Helicopter Weight and Balance: Lateral CG
These questions are answered by using the formula given in AC 91-23A.
1. For shifted weight:
Weight Shifted (WS) CG Shift (CS)
Total Weight (TW) = Distance Shifted (DS)
2. For added/removed weight (WA or WR):
(WA or WR) CG Shift (CS)
New Total Weight (NTW) = Distance shifted (DS)
Refer to answers to Questions 8523 through 8527 for total weights.
Floor Loading Limits
In addition to ensuring that an aircraft is loaded within its weight and balance limits, it is important to make sure that the floor of a cargo compartment is not overloaded. The load limit of a floor is stated in pounds per square foot. The questions on the test require you to determine the maximum load that can be placed on a pallet of certain dimensions.

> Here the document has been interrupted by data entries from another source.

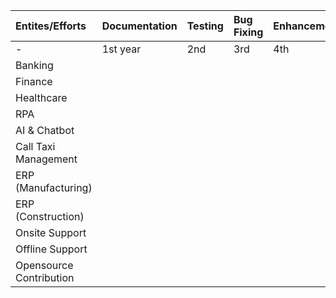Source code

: | Entites/Efforts         | Documentation | Testing | Bug Fixing | Enhancement |
|:------------------------|:--------------|:--------|:-----------|:------------|
|    -                    |  1st year     | 2nd     | 3rd        | 4th         |
| Banking                 |               |         |            |             |
| Finance                 |               |         |            |             |
| Healthcare              |               |         |            |             |
| RPA                     |               |         |            |             |
| AI & Chatbot            |               |         |            |             |
| Call Taxi Management    |               |         |            |             |
| ERP (Manufacturing)     |               |         |            |             |
| ERP (Construction)      |               |         |            |             |
| Onsite Support          |               |         |            |             |
| Offline Support         |               |         |            |             |
| Opensource Contribution |               |         |            |             |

For example: what is the maximum weight that may be carried on a pallet which has the dimensions of 37 x 39 inches, when the floor load limit is 115 pounds per square foot, the pallet weight is 37 pounds, and the weight of the tiedown devices is 21 pounds?

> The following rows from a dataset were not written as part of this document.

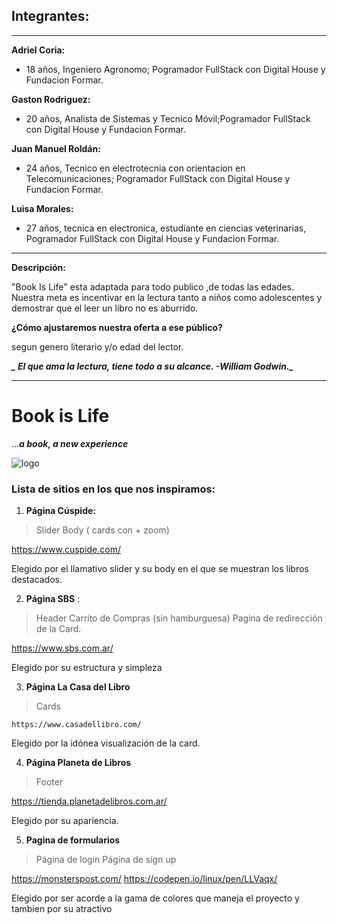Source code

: ## Integrantes:
***

**Adriel Coria:**
- 18 años, Ingeniero Agronomo; Pogramador FullStack con Digital House y Fundacion Formar.

**Gaston Rodriguez:**
- 20 años, Analista de Sistemas y Tecnico Móvil;Pogramador FullStack con Digital House y Fundacion Formar.

**Juan Manuel Roldán:**
- 24 años, Tecnico en electrotecnia con orientacion en Telecomunicaciones; Pogramador FullStack con Digital House y Fundacion Formar.

**Luisa Morales:**
- 27 años, tecnica en electronica, estudiante en ciencias veterinarias, Pogramador FullStack con Digital House y Fundacion Formar.

***

**Descripción:**

"Book Is Life" esta adaptada para todo publico ,de todas las edades.
Nuestra meta es incentivar en la lectura tanto a niños como adolescentes
y demostrar que el leer un libro no es aburrido.

**¿Cómo ajustaremos nuestra oferta a ese público?**

segun genero literario y/o edad del lector. 

***_ El que ama la lectura, tiene todo a su alcance. -William Godwin._***


***

# Book is Life 

...**_a book, a new experience_**

![logo](https://github.com/gaston741/Grupo_8_Books.Is.Life/blob/master/design/logo/logo%20proyect%20oficial.png)



### Lista de sitios en los que nos inspiramos:


1. **Página Cúspide:** 

> Slider 
> Body ( cards con +  zoom)

 https://www.cuspide.com/

Elegido por el llamativo slider y su body en el que se muestran los libros destacados.



2. **Página SBS** :
 
> Header 
> Carrito de Compras (sin hamburguesa) 
> Pagina de redirección de la Card.


  https://www.sbs.com.ar/


  Elegido por su estructura y simpleza



3. **Página La Casa del Libro** 

> Cards


    https://www.casadellibro.com/

Elegido por la idónea visualización de la card.


4. **Página Planeta de Libros**

> Footer

   https://tienda.planetadelibros.com.ar/

Elegido por su apariencia.



5. **Pagina de formularios** 

> Página de login
> Página de sign up
  
  https://monsterspost.com/
  https://codepen.io/linux/pen/LLVaqx/

Elegido por ser acorde a la gama de colores que maneja el proyecto y tambien por su atractivo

The first step is to determine the area of the floor (in square feet) covered by the pallet. This is done by multiplying the given dimensions (which calculates the area in square inches) and dividing by 144 (which converts the area to square feet).

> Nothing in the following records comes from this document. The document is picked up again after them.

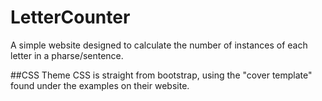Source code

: # LetterCounter
A simple website designed to calculate the number of instances of each letter in a pharse/sentence.  

##CSS Theme
CSS is straight from bootstrap, using the "cover template" found under the examples on their website.


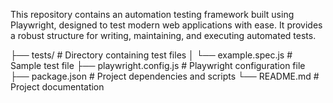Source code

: This repository contains an automation testing framework built using Playwright, designed to test modern web applications with ease. It provides a robust structure for writing, maintaining, and executing automated tests.


├── tests/                # Directory containing test files
│   └── example.spec.js    # Sample test file
├── playwright.config.js   # Playwright configuration file
├── package.json           # Project dependencies and scripts
└── README.md              # Project documentation
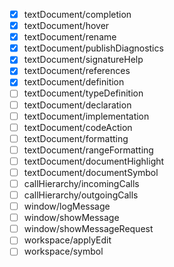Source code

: - [x] textDocument/completion
- [x] textDocument/hover
- [x] textDocument/rename
- [x] textDocument/publishDiagnostics
- [x] textDocument/signatureHelp
- [x] textDocument/references
- [x] textDocument/definition
- [ ] textDocument/typeDefinition
- [ ] textDocument/declaration
- [ ] textDocument/implementation
- [ ] textDocument/codeAction
- [ ] textDocument/formatting
- [ ] textDocument/rangeFormatting
- [ ] textDocument/documentHighlight
- [ ] textDocument/documentSymbol
- [ ] callHierarchy/incomingCalls
- [ ] callHierarchy/outgoingCalls
- [ ] window/logMessage
- [ ] window/showMessage
- [ ] window/showMessageRequest
- [ ] workspace/applyEdit
- [ ] workspace/symbol
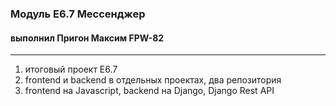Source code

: ### Модуль Е6.7 Мессенджер
#### выполнил Пригон Максим FPW-82
***
1. итоговый проект E6.7
2. frontend и backend в отдельных проектах, два репозитория
3. frontend на Javascript, backend на Django, Django Rest API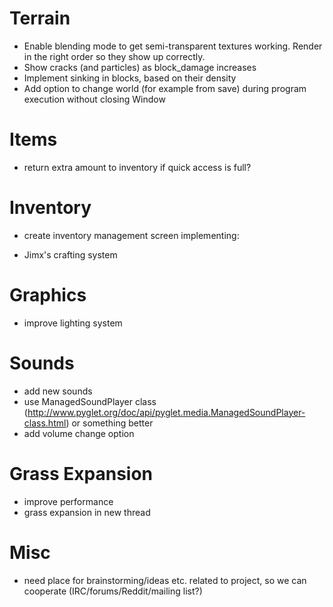 # Terrain

* Enable blending mode to get semi-transparent textures working. Render in the right order so they show up correctly.
* Show cracks (and particles) as block_damage increases
* Implement sinking in blocks, based on their density
* Add option to change world (for example from save) during program execution without closing Window

# Items

* return extra amount to inventory if quick access is full?

# Inventory

* create inventory management screen implementing:
- Jimx's crafting system

# Graphics

* improve lighting system

# Sounds

* add new sounds
* use ManagedSoundPlayer class (http://www.pyglet.org/doc/api/pyglet.media.ManagedSoundPlayer-class.html) or something better
* add volume change option

# Grass Expansion

* improve performance
* grass expansion in new thread

# Misc
- need place for brainstorming/ideas etc. related to project, so we can cooperate (IRC/forums/Reddit/mailing list?)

37 inches x 39 inches ÷ 144 square inches = 10.02 square feet.
The next step is to determine the total weight that the floor under the pallet can support, by multiplying the area times the floor load limit given in the question.
10.02 square feet x 115 pounds per square foot = 1,152.39 pounds.
The final step is to determine the maximum weight which can be placed on the pallet by subtracting the weight of the pallet and the tiedown devices from the total load limit.
1,152.39 pounds - 58 pounds = 1,094.39 pounds.
The weight on the pallet must be equal to or less than this number (1,094.39, in this example). If it is more than this number, the combination of cargo, pallet, and tiedown weight would exceed the floor load limit. A review of the test questions reveals that the closest answer choice is always equal to or slightly less than the floor limit. All the calculations in this section were performed with a calculator carrying all digits to the right of the decimal point forward for the next step of the problem. The explanations show only two places to the right of the decimal.
A variation of the pallet loading problem is to determine the minimum floor load limit (in pounds per square foot) required to carry a particular loaded pallet. For example: what is the minimum floor load limit to carry a pallet of cargo with a pallet dimension of 78.9 inches x 98.7 inches, and a combination weight of pallet, cargo, and tiedown devices of 9,896.5 pounds?
The first step is to determine the floor area, multiplying the dimensions and dividing by 144 (78.9 x 98.7 ÷ 144 = 54.08 square feet). The second step is to determine the minimum required floor limit by dividing the total weight of the pallet, cargo, and tiedowns by the pallet area (9,896.5 ÷ 54.08 = 183.00 pounds). The correct answer must be at or above this weight (183.00 pounds, in this example).